● **Task**: This exercise asks for every line of the material that includes the word "void".

● **Data for this task**:
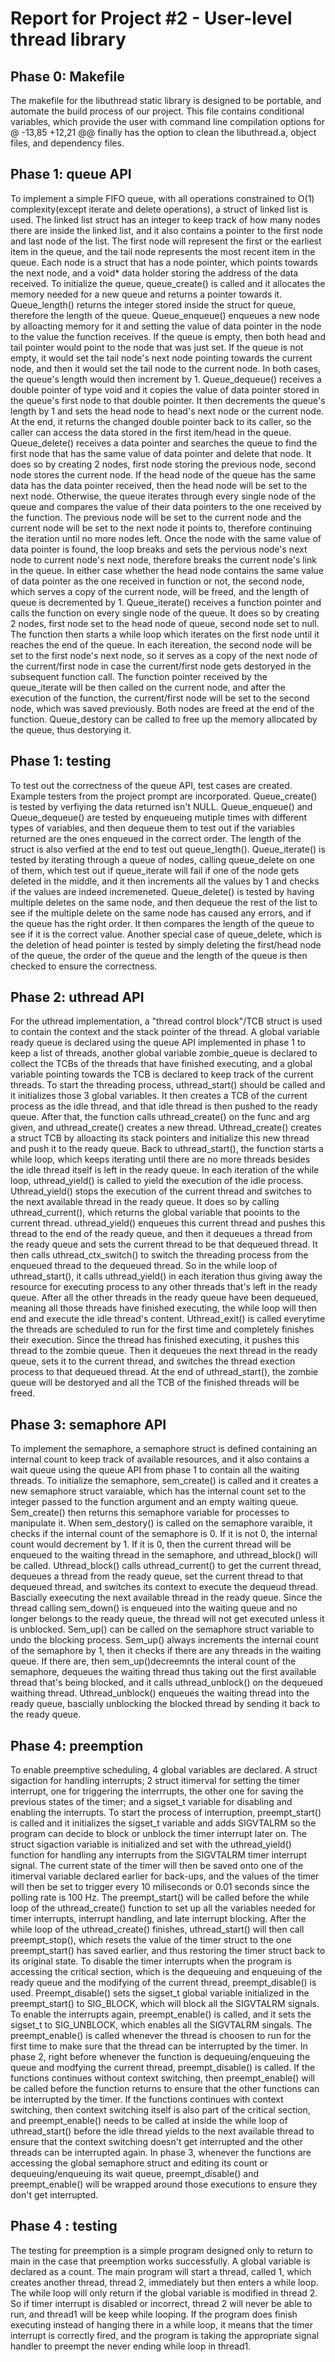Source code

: # Report for Project #2 - User-level thread library

## Phase 0: Makefile
The makefile for the libuthread static library is designed to be portable, and
automate the build process of our project. This file contains conditional
variables, which provide the user with command line compilation options for
@ -13,85 +12,21 @@ finally has the option to clean the libuthread.a, object
files, and dependency
files.

## Phase 1: queue API
To implement a simple FIFO queue, with all operations constrained to O(1)
complexity(except iterate and delete operations), a struct of linked list is
used. The linked list struct has an integer to keep track of how many nodes
there are inside the linked list, and it also contains a pointer to the first
node and last node of the list. The first node will represent the first or the
earliest item in the queue, and the tail node represents the most recent item
in the queue. Each node is a struct that has a node pointer, which points
towards the next node, and a void* data holder storing the address of the data
received. To initialize the queue, queue_create() is called and it allocates
the memory needed for a new queue and returns a pointer towards it.
Queue_length() returns the integer stored inside the struct for queue,
therefore the length of the queue. Queue_enqueue() enqueues a new node by
alloacting memory for it and setting the value of data pointer in the node to
the value the function receives. If the queue is empty, then both head and tail
pointer would point to the node that was just set. If the queue is not empty,
it would set the tail node's next node pointing towards the current node, and
then it would set the tail node to the current node. In both cases, the queue's
length would then increment by 1. Queue_dequeue() receives a double pointer of
type void and it copies the value of data pointer stored in the queue's first
node to that double pointer. It then decrements the queue's length by 1 and
sets the head node to head's next node or the current node. At the end, it
returns the changed double pointer back to its caller, so the caller can access
the data stored in the first item/head in the queue. Queue_delete() receives a
data pointer and searches the queue to find the first node that has the same
value of data pointer and delete that node. It does so by creating 2 nodes,
first node storing the previous node, second node stores the current node. If
the head node of the queue has the same data has the data pointer received,
then the head node will be set to the next node. Otherwise, the queue iterates
through every single node of the queue and compares the value of their data
pointers to the one received by the function. The previous node will be set to
the current node and the current node will be set to the next node it points
to, therefore continuing the iteration until no more nodes left. Once the node
with the same value of data pointer is found, the loop breaks and sets the
pervious node's next node to current node's next node, therefore breaks the
current node's link in the queue. In either case whether the head node contains
the same value of data pointer as the one received in function or not, the
second node, which serves a copy of the current node, will be freed, and the
length of queue is decremented by 1. Queue_iterate() receives a function
pointer and calls the function on every single node of the queue. It does so by
creating 2 nodes, first node set to the head node of queue, second node set to
null. The function then starts a while loop which iterates on the first node
until it reaches the end of the queue. In each itereation, the second node will
be set to the first node's next node, so it serves as a copy of the next node
of the current/first node in case the current/first node gets destoryed in the
subsequent function call. The function pointer received by the queue_iterate
will be then called on the current node, and after the execution of the
function, the current/first node will be set to the second node, which was
saved previously. Both nodes are freed at the end of the function.
Queue_destory can be called to free up the memory allocated by the queue, thus
destorying it. 

## Phase 1: testing
To test out the correctness of the queue API, test cases are created. Example
testers from the project prompt are incorporated. Queue_create() is tested by
verfiying the data returned isn't NULL. Queue_enqueue() and Queue_dequeue() are
tested by enqueueing mutiple times with different types of variables, and then
dequeue them to test out if the variables returned are the ones enqueued in the
correct order. The length of the struct is also verfied at the end to test out
queue_length(). Queue_iterate() is tested by iterating through a queue of
nodes, calling queue_delete on one of them, which test out if queue_iterate
will fail if one of the node gets deleted in the middle, and it then increments
all the values by 1 and checks if the values are indeed incremeneted.
Queue_delete() is tested by having multiple deletes on the same node, and then
dequeue the rest of the list to see if the multiple delete on the same node has
caused any errors, and if the queue has the right order. It then compares the
length of the queue to see if it is the correct value. Another special case of
queue_delete, which is the deletion of head pointer is tested by simply
deleting the first/head node of the queue, the order of the queue and the
length of the queue is then checked to ensure the correctness.

## Phase 2: uthread API
For the uthread implementation, a "thread control block"/TCB struct is used to
contain the context and the stack pointer of the thread. A global variable
ready queue is declared using the queue API implemented in phase 1 to keep a
list of threads, another global variable zombie_queue is declared to collect
the TCBs of the threads that have finished executing, and a global variable
pointing towards the TCB is declared to keep track of the current threads. To
start the threading process, uthread_start() should be called and it
initializes those 3 global variables. It then creates a TCB of the current
process as the idle thread, and that idle thread is then pushed to the ready
queue. After that, the function calls uthread_create() on the func and arg
given, and uthread_create() creates a new thread. Uthread_create() creates a
struct TCB by alloacting its stack pointers and initialize this new thread and
push it to the ready queue. Back to uthread_start(), the function starts a
while loop, which keeps iterating until there are no more threads besides the
idle thread itself is left in the ready queue. In each iteration of the while
loop, uthread_yield() is called to yield the execution of the idle process.
Uthread_yield() stops the execution of the current thread and switches to the
next available thread in the ready queue. It does so by calling
uthread_current(), which returns the global variable that pooints to the
current thread. uthread_yield() enqueues this current thread and pushes this
thread to the end of the ready queue, and then it dequeues a thread from the
ready queue and sets the current thread to be that dequeued thread. It then
calls uthread_ctx_switch() to switch the threading process from the enqueued
thread to the dequeued thread. So in the while loop of uthread_start(), it
calls uthread_yield() in each iteration thus giving away the resource for
executing process to any other threads that's left in the ready queue. After
all the other threads in the ready queue have been dequeued, meaning all those
threads have finished executing, the while loop will then end and execute the
idle thread's content. Uthread_exit() is called everytime the threads are
scheduled to run for the first time and completely finishes their execution.
Since the thread has finished executing, it pushes this thread to the zombie
queue. Then it dequeues the next thread in the ready queue, sets it to the
current thread, and switches the thread exection process to that dequeued
thread. At the end of uthread_start(), the zombie queue will be destoryed and
all the TCB of the finished threads will be freed.

## Phase 3: semaphore API
To implement the semaphore, a semaphore struct is defined containing an
internal count to keep track of available resources, and it also contains a
wait queue using the queue API from phase 1 to contain all the waiting threads.
To initialize the semaphore, sem_create() is called and it creates a new
semaphore struct varaiable, which has the internal count set to the integer
passed to the function argument and an empty waiting queue. Sem_create() then
returns this semaphore variable for processes to manipulate it. When
sem_destory() is called on the semaphore varaible, it checks if the internal
count of the semaphore is 0. If it is not 0, the internal count would decrement
by 1. If it is 0, then the current thread will be enqueued to the waiting
thread in the semaphore, and uthread_block() will be called. Uthread_block()
calls uthread_current() to get the current thread, dequeues a thread from the
ready queue, set the current thread to that dequeued thread, and switches its
context to execute the dequeud thread. Bascially exeecuting the next available
thread in the ready queue. Since the thread calling sem_down() is enqueued into
the waiting queue and no longer belongs to the ready queue, the thread will not
get executed unless it is unblocked. Sem_up() can be called on the semaphore
struct variable to undo the blocking process. Sem_up() always increments the
internal count of the semaphore by 1, then it checks if there are any threads
in the waiting queue. If there are, then sem_up()decreemnts the interal count
of the semaphore, dequeues the waiting thread thus taking out the first
available thread that's being blocked, and it calls uthread_unblock() on the
dequeued waithing thread. Uthread_unblock() enqueues the waiting thread into
the ready queue, bascially unblocking the blocked thread by sending it back to
the ready queue.

## Phase 4: preemption
To enable preemptive scheduling, 4 global variables are declared. A struct
sigaction for handling interrupts; 2 struct itimerval for setting the timer
interrupt, one for triggering the interrrupts, the other one for saving the
previous states of the timer; and a sigset_t variable for disabling and
enabling the interrupts. To start the process of interruption, preempt_start()
is called and it initializes the sigset_t variable and adds SIGVTALRM so the
program can decide to block or unblock the timer interrupt later on. The struct
sigaction variable is initialized and set with the uthread_yield() function for
handling any interrupts from the SIGVTALRM timer interrupt signal. The current
state of the timer will then be saved onto one of the itimerval variable
declared earlier for back-ups, and the values of the timer will then be set to
trigger every 10 miliseconds or 0.01 seconds since the polling rate is 100 Hz.
The preempt_start() will be called before the while loop of the
uthread_create() function to set up all the variables needed for timer
interrupts, interrupt handling, and late interrupt blocking. After the while
loop of the uthread_create() finishes, uthread_start() will then call
preempt_stop(), which resets the value of the timer struct to the one
preempt_start() has saved earlier, and thus restoring the timer struct back to
its original state. To disable the timer interrupts when the program is
accessing the critical section, which is the dequeuing and enqueuing of the
ready queue and the modifying of the current thread, preempt_disable() is used.
Preempt_disable() sets the sigset_t global variable initialized in the
preempt_start() to SIG_BLOCK, which will block all the SIGVTALRM signals. To
enable the interrupts again, preempt_enable() is called, and it sets the
sigset_t to SIG_UNBLOCK, which enables all the SIGVTALRM singals. The
preempt_enable() is called whenever the thread is choosen to run for the first
time to make sure that the thread can be interrupted by the timer. In phase 2,
right before whenever the function is dequeuing/enqueuing the queue and
modfying the current thread, preempt_disable() is called. If the functions
continues without context switching, then preempt_enable() will be called
before the function returns to ensure that the other functions can be
interrupted by the timer. If the functions continues with context switching,
then context switching itself is also part of the critical section, and
preempt_enable() needs to be called at inside the while loop of uthread_start()
before the idle thread yields to the next available thread to ensure that the
context switching doesn't get interrupted and the other threads can be
interrupted again. In phase 3, whenever the functions are accessing the global
semaphore struct and editing its count or dequeuing/enqueuing its wait queue,
preempt_disable() and preempt_enable() will be wrapped around those executions
to ensure they don't get interrupted.

## Phase 4 : testing
The testing for preemption is a simple program designed only to return to main
in the case that preemption works successfully. A global variable is declared
as a count. The main program will start a thread, called 1, which creates
another thread, thread 2, immediately but then enters a while loop. The while
loop will only return if the global variable is modified in thread 2. So if
timer interrupt is disabled or incorrect, thread 2 will never be able to run,
and thread1 will be keep while looping. If the program does finish executing
instead of hanging there in a while loop, it means that the timer interrupt is
correctly fired, and the program is taking the appropriate signal handler to
preempt the never ending while loop in thread1.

● **Task result**:
towards the next node, and a void* data holder storing the address of the data
type void and it copies the value of data pointer stored in the queue's first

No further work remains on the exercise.